Erlebnisfreizeit Archita

Unter dem Motto Glauben stärken, Gemeinschaft leben und Verantwortung lernen haben wir uns mit 4 Mitarbeitern, 4 deutschen und 7 ungarischen Teilnehmern für 2 Wochen auf ein Abenteuer begeben... Wir haben zwischen den Mauern einer alten siebenbürgersächsischen Kirchenburg gezeltet und ziemlich ursprünglich gelebt. Dh wir haben Wasser aus dem Brunnen geschöpft, eine Dusche selber gebaut, über dem Feuer gekocht und selber Hasen und Hühner geschlachtet. Auch den Weg zur Burg haben wir uns zu Fuß mit Karte und Kompass selber gesucht...
Auf der Freizeit durften die Teilnehmer für die Aufgabengruppen Küche, Feuer, Wasser und Andacht selber Verantwortung übernehmen. Die Mitarbeiter standen nur zur Hilfe und zur Konfliktintervention zur Seite. Die Freizeit war so strukturiert das ein gewisser Rahmen wie früh und abend eine kurze Andacht, aller zwei Tage ein Thema, Nachtruhe, Essen und Wecken vorgegeben waren und die Teilnehmer die Möglichkeit hatten in einem Spielraum die genauen Zeiten festzulegen und die Gestaltung der freien Zeit aus verschiedenen Angeboten zu wählen und eigene Vorschläge umzusetzten.
Letztendlich haben wir die Burgmauern von Büschen, kleinen Bäumen und Unrat befreit, drei Kletteraktionen gemacht, Stadtausflug mit Stadtspiel, einen Badeausflug, Nachtwanderung, Volleyballturnier, jeden Abend Lagerfeuer, Lobpreisabend... und waren Pizza essen.
Es war für alle eine sehr schöne und erlebnisreiche Zeit. Allerdings gab es auch den ein oder anderen Konlikt, unnötiges Herumkritisieren und tw fehlenden Respekt vor dem Anderen.

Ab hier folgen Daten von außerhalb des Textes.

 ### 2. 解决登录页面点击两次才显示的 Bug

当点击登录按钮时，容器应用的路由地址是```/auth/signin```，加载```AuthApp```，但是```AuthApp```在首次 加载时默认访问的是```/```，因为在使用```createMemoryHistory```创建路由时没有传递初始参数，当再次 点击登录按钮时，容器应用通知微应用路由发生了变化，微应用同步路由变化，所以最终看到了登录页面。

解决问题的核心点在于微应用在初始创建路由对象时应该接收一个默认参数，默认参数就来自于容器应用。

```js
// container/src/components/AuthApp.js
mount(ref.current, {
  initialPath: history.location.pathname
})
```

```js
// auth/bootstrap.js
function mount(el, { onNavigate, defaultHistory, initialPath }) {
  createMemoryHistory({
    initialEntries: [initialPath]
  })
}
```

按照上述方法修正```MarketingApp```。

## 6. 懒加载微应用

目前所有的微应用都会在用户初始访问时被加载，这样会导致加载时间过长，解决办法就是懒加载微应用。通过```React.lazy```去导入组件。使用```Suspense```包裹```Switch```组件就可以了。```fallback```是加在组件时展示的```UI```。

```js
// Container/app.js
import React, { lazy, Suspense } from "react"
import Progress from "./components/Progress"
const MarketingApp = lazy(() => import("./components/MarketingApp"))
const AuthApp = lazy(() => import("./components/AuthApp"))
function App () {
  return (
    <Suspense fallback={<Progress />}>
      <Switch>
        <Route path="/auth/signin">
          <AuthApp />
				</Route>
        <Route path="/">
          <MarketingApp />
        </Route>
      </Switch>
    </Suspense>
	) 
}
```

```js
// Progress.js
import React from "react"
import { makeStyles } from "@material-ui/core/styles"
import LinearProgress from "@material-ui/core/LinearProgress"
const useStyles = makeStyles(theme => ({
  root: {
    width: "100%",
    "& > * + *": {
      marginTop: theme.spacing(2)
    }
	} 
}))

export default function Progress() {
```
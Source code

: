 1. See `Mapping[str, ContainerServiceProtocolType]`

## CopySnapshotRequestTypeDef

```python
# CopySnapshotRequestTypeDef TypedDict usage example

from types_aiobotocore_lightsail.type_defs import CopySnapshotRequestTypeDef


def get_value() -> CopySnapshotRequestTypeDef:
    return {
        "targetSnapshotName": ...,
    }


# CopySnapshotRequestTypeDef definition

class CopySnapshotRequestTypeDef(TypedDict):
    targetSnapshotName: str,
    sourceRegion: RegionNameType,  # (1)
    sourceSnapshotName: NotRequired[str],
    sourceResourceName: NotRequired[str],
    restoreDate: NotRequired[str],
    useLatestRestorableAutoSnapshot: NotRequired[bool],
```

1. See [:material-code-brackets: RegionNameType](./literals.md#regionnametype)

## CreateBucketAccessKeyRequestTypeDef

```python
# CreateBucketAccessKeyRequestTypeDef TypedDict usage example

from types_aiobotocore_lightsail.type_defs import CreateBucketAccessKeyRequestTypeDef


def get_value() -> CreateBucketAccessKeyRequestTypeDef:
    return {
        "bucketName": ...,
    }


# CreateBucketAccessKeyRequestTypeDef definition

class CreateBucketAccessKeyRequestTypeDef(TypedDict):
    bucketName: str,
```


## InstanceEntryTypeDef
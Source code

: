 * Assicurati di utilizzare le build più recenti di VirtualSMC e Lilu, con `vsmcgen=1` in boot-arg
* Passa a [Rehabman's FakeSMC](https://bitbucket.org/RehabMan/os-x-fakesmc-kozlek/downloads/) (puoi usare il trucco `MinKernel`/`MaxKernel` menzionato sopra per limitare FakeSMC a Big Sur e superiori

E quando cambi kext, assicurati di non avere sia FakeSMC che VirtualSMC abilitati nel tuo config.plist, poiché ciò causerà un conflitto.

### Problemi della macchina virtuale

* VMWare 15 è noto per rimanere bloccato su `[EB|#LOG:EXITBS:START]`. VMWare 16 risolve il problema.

Für mich war es super zu sehen wie unser Lager entstanden ist... ich hätte nie gedacht das es so schön werden würde... das man sich zB eine Dusche so selber bauen kann. Das Schlachten war für mich ein besonderer Höhepunkt, der Erfolg den ersten Hasen alleine zubereitet zu haben. =)
Auch eine Kletteraktion war für mich ein besonderes Erlebnis. Wir hatten in 40m Höhe eine Seilbahn gebaut an der man, nur an seinem Klettergurt hängend, von der einen Seite zur anderen befördert wurde. Ich hatte wahnsinnige Angst mich da hinein fallen zu lassen und dann so im Nichts so hoch über dem Boden zu schweben... doch nach einem langen inneren Kampf habe ich mich dazu überwunden und es war toll!